Most nights they can get away with it. But it definitely comes with a defensive cost. Also, all of Utah’s losses have come in games when they gave up 13 or more second-chance points, so the smaller lineups also require them to be more focused on gang rebounding.

With Joel Embiid back from his two-game suspension just in time for tonight’s game, he will likely start alongside the 6-foot-10 Al Horford, which means one of the Jazz’s converted wings is going to have to spend the night battling with the five-time All-Star.

There is no doubt that Mike Conley will be of immense value to this Utah team. But it isn’t yet clear to me what his role is going to be when playing next to Donovan Mitchell. Based on what you’ve seen a small handful of games into the season, how much different will Conley’s role in Utah be than it was in Memphis?

Conley probably ran 50-plus pick-and-rolls per game as the Grizzlies’ main offensive engine last season, so it was clear all along that by teaming up with Mitchell, he’d see a lighter load than what Memphis needed from him.

But the Jazz acquired Conley (and for that matter Bogey) specifically because they wanted to give Mitchell some creation help. Last season, Mitchell was really the only Jazz player who could consistently create his own look, and teams were able to expose that weakness. In the playoffs, Houston would choke Mitchell’s drives once he got below the free-throw line extended, and nobody else could really bail them out.

That was the precise idea behind adding a couple of guys who were 20-point scorers for their respective outfits last season: balance out Mitchell’s game a bit, and present opposing defenses with some harder choices to make. So far, he and Conley are roughly sharing the load as pick-and-roll creators; each one is finishing between 10 and 11 plays per game out of pick-and-roll action, per NBA tracking data. They are obviously leaning more on Mitchell for other play types, but that should even out as Conley gets more familiar with the offense -- and, frankly, once he emerges from his current shooting slump.

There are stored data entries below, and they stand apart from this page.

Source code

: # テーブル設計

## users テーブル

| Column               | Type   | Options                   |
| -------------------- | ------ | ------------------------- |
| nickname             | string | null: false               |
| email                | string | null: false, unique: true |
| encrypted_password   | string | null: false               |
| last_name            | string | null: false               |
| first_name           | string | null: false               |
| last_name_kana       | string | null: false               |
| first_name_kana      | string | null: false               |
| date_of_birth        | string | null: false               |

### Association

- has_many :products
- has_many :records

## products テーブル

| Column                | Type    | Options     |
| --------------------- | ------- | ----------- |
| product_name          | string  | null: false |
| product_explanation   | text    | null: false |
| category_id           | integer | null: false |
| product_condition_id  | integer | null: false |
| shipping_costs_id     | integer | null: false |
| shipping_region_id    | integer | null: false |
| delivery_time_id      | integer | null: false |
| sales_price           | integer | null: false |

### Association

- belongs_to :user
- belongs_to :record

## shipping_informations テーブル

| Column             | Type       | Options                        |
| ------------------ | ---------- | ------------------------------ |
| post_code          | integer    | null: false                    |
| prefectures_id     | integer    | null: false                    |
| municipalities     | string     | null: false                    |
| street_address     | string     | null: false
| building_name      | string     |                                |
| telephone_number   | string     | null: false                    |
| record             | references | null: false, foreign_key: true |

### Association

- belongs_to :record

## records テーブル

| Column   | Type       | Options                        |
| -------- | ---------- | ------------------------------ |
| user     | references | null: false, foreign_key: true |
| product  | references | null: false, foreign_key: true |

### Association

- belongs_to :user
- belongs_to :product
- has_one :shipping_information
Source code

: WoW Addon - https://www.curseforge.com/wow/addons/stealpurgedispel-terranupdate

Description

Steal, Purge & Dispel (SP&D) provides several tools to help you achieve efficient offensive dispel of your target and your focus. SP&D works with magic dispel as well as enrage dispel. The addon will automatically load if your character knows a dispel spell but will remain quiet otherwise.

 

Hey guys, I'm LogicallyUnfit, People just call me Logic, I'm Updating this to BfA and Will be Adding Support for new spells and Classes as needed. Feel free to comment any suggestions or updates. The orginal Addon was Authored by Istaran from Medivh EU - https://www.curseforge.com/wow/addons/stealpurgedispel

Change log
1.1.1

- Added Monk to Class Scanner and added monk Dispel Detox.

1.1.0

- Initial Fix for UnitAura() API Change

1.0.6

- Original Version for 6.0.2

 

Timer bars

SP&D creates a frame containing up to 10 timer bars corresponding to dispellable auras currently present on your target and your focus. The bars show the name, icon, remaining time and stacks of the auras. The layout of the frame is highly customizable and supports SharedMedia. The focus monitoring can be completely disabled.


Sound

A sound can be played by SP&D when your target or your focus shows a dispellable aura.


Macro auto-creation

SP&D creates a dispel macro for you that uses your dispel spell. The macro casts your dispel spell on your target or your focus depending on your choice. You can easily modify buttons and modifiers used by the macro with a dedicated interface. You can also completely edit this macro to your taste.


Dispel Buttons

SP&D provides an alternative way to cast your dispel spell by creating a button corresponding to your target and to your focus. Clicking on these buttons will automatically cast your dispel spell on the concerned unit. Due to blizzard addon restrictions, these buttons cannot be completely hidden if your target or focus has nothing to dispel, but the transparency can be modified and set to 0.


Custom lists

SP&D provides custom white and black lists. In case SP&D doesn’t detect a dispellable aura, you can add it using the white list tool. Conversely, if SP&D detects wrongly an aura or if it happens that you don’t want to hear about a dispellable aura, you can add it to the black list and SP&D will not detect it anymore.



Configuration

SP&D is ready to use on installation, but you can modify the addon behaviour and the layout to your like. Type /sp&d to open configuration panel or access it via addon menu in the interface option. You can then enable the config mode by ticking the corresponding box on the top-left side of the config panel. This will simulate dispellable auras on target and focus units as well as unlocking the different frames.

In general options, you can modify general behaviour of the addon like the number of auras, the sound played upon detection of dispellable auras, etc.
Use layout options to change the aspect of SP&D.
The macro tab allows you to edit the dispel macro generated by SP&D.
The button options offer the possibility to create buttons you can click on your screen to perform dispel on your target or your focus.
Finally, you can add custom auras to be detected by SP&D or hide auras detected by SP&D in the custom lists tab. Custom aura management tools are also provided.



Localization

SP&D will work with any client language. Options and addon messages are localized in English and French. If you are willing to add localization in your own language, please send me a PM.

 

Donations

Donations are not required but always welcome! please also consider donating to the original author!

Let’s talk about Mitchell — just not about the definition of the word “rookie.” He is entering a crucial third year after establishing himself as an elite young player in his first two NBA seasons. Many are expecting a leap from Mitchell, but is there a specific aspect of his game that you think needs the most improvement in order for him to take the next step as a player?

The easy answer is defense, although he has been pretty stout on that end so far this season. He might be Utah’s most consistent perimeter defender over the first seven games, which is saying something given the load he carries on offense.

As a creator and offensive star, which is likely how his progress is going to be measured by the masses, he’s already having his best season. He has seemingly addressed a lot of the efficiency issues that caveatted his brilliant play through two seasons. This season, his true shooting has shot up to .611 and he’s turning the ball over far less while maintaining his usage. And that’s with Conley still struggling to find his shot. Once Utah’s personnel and system are firing on all cylinders, this might be the season where Mitchell finally puts to rest the arguments against him as merely a high-volume, low-efficiency scorer.

As with most young players, there are times when his decision-making and execution could be a little sharper. But with nearly 10% of the season in the books, the Mitchell we’ve seen so far is one that could be on the way to a special season in which he truly ensconces himself as one of the league’s elite guards.

Thank you to Dan for taking the time to talk!